They are eunuchs, all our fathers; they have been unable to carve anything on the flesh, they have been unable to carve anything with flesh. There is a great lack in us that they must have known how to fill. We have not lived in Armenia; its land and air is unfamiliar to us; its traditions and customs have not forged us and it is natural that we would only love our birthplace, that is a foreign sky. The successive endless generations of our ancestors were not able to save us, to give us that great love. All pontification evaporates; true patriotism is longing - specially in our case - for a past, for a greatness, for examples.

I said, the idea of a homeland is most often a seal of identity.

The idea of a homeland is most often a hero.

The idea of a homeland is most often an epic.

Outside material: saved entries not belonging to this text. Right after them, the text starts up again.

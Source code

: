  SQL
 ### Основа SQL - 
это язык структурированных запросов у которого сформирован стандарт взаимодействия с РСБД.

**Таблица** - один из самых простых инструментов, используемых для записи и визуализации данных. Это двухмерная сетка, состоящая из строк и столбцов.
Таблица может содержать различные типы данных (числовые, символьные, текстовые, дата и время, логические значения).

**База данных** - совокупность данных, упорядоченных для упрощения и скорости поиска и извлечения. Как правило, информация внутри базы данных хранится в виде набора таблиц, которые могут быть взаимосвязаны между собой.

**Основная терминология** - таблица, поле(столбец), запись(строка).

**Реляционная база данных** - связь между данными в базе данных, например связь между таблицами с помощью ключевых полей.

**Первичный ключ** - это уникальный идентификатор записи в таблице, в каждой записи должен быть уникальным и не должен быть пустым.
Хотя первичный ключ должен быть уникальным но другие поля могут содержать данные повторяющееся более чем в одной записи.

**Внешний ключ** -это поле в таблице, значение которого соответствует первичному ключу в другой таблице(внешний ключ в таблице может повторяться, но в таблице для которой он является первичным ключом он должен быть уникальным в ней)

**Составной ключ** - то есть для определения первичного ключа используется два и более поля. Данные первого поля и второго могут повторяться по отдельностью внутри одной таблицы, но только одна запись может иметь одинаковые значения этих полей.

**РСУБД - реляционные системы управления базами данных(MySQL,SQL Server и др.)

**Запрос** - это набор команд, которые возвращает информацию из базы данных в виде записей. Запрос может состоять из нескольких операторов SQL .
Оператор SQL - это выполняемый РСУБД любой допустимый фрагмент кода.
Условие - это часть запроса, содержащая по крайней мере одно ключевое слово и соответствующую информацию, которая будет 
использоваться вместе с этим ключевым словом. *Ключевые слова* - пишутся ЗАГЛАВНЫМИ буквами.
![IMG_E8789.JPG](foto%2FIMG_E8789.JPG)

In place of that big lie we have placed hypocrisy - our whole history is evidence.

In place of the hero we have placed cultivators - our empty nails are evidence.

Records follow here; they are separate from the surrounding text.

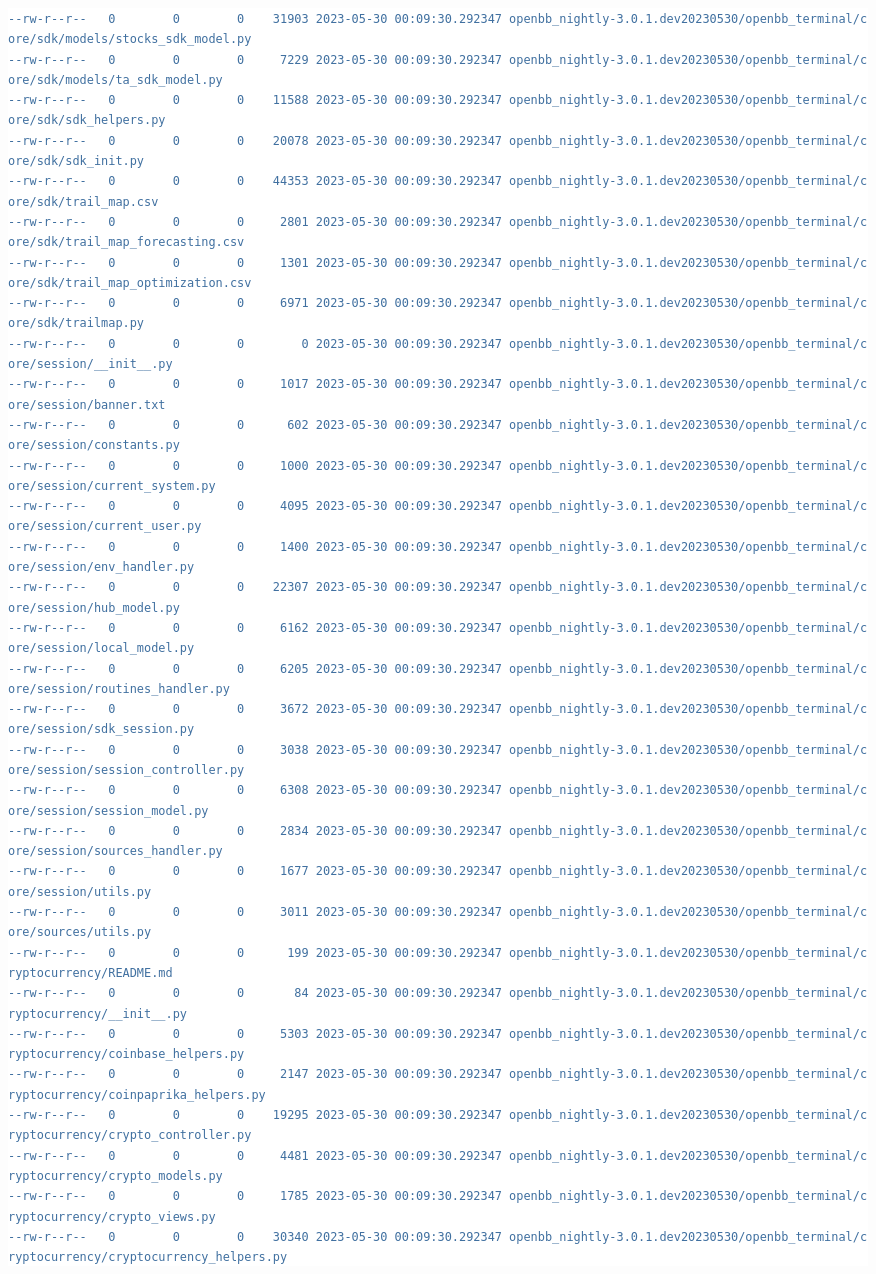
 ```diff
--rw-r--r--   0        0        0    31903 2023-05-30 00:09:30.292347 openbb_nightly-3.0.1.dev20230530/openbb_terminal/core/sdk/models/stocks_sdk_model.py
--rw-r--r--   0        0        0     7229 2023-05-30 00:09:30.292347 openbb_nightly-3.0.1.dev20230530/openbb_terminal/core/sdk/models/ta_sdk_model.py
--rw-r--r--   0        0        0    11588 2023-05-30 00:09:30.292347 openbb_nightly-3.0.1.dev20230530/openbb_terminal/core/sdk/sdk_helpers.py
--rw-r--r--   0        0        0    20078 2023-05-30 00:09:30.292347 openbb_nightly-3.0.1.dev20230530/openbb_terminal/core/sdk/sdk_init.py
--rw-r--r--   0        0        0    44353 2023-05-30 00:09:30.292347 openbb_nightly-3.0.1.dev20230530/openbb_terminal/core/sdk/trail_map.csv
--rw-r--r--   0        0        0     2801 2023-05-30 00:09:30.292347 openbb_nightly-3.0.1.dev20230530/openbb_terminal/core/sdk/trail_map_forecasting.csv
--rw-r--r--   0        0        0     1301 2023-05-30 00:09:30.292347 openbb_nightly-3.0.1.dev20230530/openbb_terminal/core/sdk/trail_map_optimization.csv
--rw-r--r--   0        0        0     6971 2023-05-30 00:09:30.292347 openbb_nightly-3.0.1.dev20230530/openbb_terminal/core/sdk/trailmap.py
--rw-r--r--   0        0        0        0 2023-05-30 00:09:30.292347 openbb_nightly-3.0.1.dev20230530/openbb_terminal/core/session/__init__.py
--rw-r--r--   0        0        0     1017 2023-05-30 00:09:30.292347 openbb_nightly-3.0.1.dev20230530/openbb_terminal/core/session/banner.txt
--rw-r--r--   0        0        0      602 2023-05-30 00:09:30.292347 openbb_nightly-3.0.1.dev20230530/openbb_terminal/core/session/constants.py
--rw-r--r--   0        0        0     1000 2023-05-30 00:09:30.292347 openbb_nightly-3.0.1.dev20230530/openbb_terminal/core/session/current_system.py
--rw-r--r--   0        0        0     4095 2023-05-30 00:09:30.292347 openbb_nightly-3.0.1.dev20230530/openbb_terminal/core/session/current_user.py
--rw-r--r--   0        0        0     1400 2023-05-30 00:09:30.292347 openbb_nightly-3.0.1.dev20230530/openbb_terminal/core/session/env_handler.py
--rw-r--r--   0        0        0    22307 2023-05-30 00:09:30.292347 openbb_nightly-3.0.1.dev20230530/openbb_terminal/core/session/hub_model.py
--rw-r--r--   0        0        0     6162 2023-05-30 00:09:30.292347 openbb_nightly-3.0.1.dev20230530/openbb_terminal/core/session/local_model.py
--rw-r--r--   0        0        0     6205 2023-05-30 00:09:30.292347 openbb_nightly-3.0.1.dev20230530/openbb_terminal/core/session/routines_handler.py
--rw-r--r--   0        0        0     3672 2023-05-30 00:09:30.292347 openbb_nightly-3.0.1.dev20230530/openbb_terminal/core/session/sdk_session.py
--rw-r--r--   0        0        0     3038 2023-05-30 00:09:30.292347 openbb_nightly-3.0.1.dev20230530/openbb_terminal/core/session/session_controller.py
--rw-r--r--   0        0        0     6308 2023-05-30 00:09:30.292347 openbb_nightly-3.0.1.dev20230530/openbb_terminal/core/session/session_model.py
--rw-r--r--   0        0        0     2834 2023-05-30 00:09:30.292347 openbb_nightly-3.0.1.dev20230530/openbb_terminal/core/session/sources_handler.py
--rw-r--r--   0        0        0     1677 2023-05-30 00:09:30.292347 openbb_nightly-3.0.1.dev20230530/openbb_terminal/core/session/utils.py
--rw-r--r--   0        0        0     3011 2023-05-30 00:09:30.292347 openbb_nightly-3.0.1.dev20230530/openbb_terminal/core/sources/utils.py
--rw-r--r--   0        0        0      199 2023-05-30 00:09:30.292347 openbb_nightly-3.0.1.dev20230530/openbb_terminal/cryptocurrency/README.md
--rw-r--r--   0        0        0       84 2023-05-30 00:09:30.292347 openbb_nightly-3.0.1.dev20230530/openbb_terminal/cryptocurrency/__init__.py
--rw-r--r--   0        0        0     5303 2023-05-30 00:09:30.292347 openbb_nightly-3.0.1.dev20230530/openbb_terminal/cryptocurrency/coinbase_helpers.py
--rw-r--r--   0        0        0     2147 2023-05-30 00:09:30.292347 openbb_nightly-3.0.1.dev20230530/openbb_terminal/cryptocurrency/coinpaprika_helpers.py
--rw-r--r--   0        0        0    19295 2023-05-30 00:09:30.292347 openbb_nightly-3.0.1.dev20230530/openbb_terminal/cryptocurrency/crypto_controller.py
--rw-r--r--   0        0        0     4481 2023-05-30 00:09:30.292347 openbb_nightly-3.0.1.dev20230530/openbb_terminal/cryptocurrency/crypto_models.py
--rw-r--r--   0        0        0     1785 2023-05-30 00:09:30.292347 openbb_nightly-3.0.1.dev20230530/openbb_terminal/cryptocurrency/crypto_views.py
--rw-r--r--   0        0        0    30340 2023-05-30 00:09:30.292347 openbb_nightly-3.0.1.dev20230530/openbb_terminal/cryptocurrency/cryptocurrency_helpers.py
```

In place of collective effort we have placed combatants - all our monasteries are evidence.

In place of the scream of the intestines we have placed tears - all our poets are evidence.

In place of the lust for gods we have placed brides - all our evangelists are evidence.

Instead of ideals we have placed molds - all our books are evidence.

Instead of struggle we have placed quarreling - all our parties are evidence.

Instead of that we have placed this! Our souls are evidence.

Assimilate, assimilate, assimilate! Boy, cocktail!"

They filled up and he drank. Misak said:

"It's good that you don't say those words to others; they would immediately call you a traitor, one who denies his nation, one who is badly influenced by foreign things. But that's not your fault; it is the wine's. I think it was a little too much..."

"Don't worry, he is not drunk", answered Peter with his best seriousness; "these are not the words of a drunk or a traitor. On the contrary, I wish that our boys understood all that was said and instead of barking or cursing, that they would finally comprehend the gravity of the ruling environment, would comprehend the calamity and think about its cure, if there is a way...if there is a way..."

Hratch, who by his nature was against making matters which were a little more elevated than usual any deeper, and was incapable of comprehending an exaggerated truth, started becoming upset. Being an Armenian he must have been used to such highly-accented sentences, black pessimism and the habit of judging a nation with a few sentences, but started getting upset and wanted to change the subject, reciting like a child:

"It's the pic-ture of Ar-men-ia, give some-thing and look, it's the pic-ture of Ar-men-ia, give some-thing and look, give some-thing and look; it's the pic-ture of Ar-men-ia..."

They made him shut up and Souren continued:

"It's the picture of Armenia, oh, look, give all you have, but look because none of you have seen it and will not many, how many times have I had the temptation to form that great picture, just as it needs to be, just as I feel the need to start our history from the edge, even just for me, even just for those like me.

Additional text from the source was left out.